Still, the campaign isn't expecting to draw the massive audiences Obama
had in the closing days of the 2008 race, when his rallies drew more
than 50,000.
Obama's closing
weekend also includes two joint events with former President Bill
Clinton: a rally Saturday night in Virginia and an event Sunday in New Hampshire.

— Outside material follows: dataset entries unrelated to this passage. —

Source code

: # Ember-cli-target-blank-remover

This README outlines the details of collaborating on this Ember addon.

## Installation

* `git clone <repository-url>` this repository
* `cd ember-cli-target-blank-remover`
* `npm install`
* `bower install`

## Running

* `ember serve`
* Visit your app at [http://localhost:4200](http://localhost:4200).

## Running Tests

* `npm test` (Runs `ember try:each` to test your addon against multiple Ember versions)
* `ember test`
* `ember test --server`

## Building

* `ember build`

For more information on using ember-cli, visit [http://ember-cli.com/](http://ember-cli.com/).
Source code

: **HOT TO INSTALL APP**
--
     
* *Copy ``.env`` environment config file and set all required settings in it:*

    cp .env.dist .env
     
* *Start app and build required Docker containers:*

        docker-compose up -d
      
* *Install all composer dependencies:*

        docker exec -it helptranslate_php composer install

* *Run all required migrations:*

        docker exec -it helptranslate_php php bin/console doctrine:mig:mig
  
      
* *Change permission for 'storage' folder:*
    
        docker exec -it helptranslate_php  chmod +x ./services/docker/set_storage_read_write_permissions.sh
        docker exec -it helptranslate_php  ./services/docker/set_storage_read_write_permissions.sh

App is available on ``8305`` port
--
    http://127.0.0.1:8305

The two presidents had planned to campaign together across three states
earlier this week, but that trip was called off because of Superstorm
Sandy. And, of course, there is always Ohio, the top battleground of them all.
In
a whiff of 2008 nostalgia, some of Obama's traveling companions from
his campaign four years ago were planning to join him on the road for
the final days of his last campaign. Among them are Robert Gibbs, who
served as Obama's first White House press secretary, and Reggie Love,
Obama's former personal aide who left the White House earlier this year.
Not
to be outdone, Romney hosted a massive rally Friday night in West
Chester, Ohio, drawing more than 10,000 people to the Cincinnati area
for an event that featured rock stars, sports celebrities and dozens of
Republican officials. It was a high-energy event on a cold night
designed to kick off his own sprint to the finish.Romney arrived in New Hampshire close to midnight on Friday after an 18-hour day on the campaign trail that took him from Virginia to Wisconsin to Ohio. He was attending a morning rally on the New Hampshire seacoast before making an afternoon appearance in Iowa, and two more in Colorado. He shifted an original plan to campaign in Nevada on Sunday in favor of a schedule likely to bring him back to Iowa, Ohio, Pennsylvania and Virginia.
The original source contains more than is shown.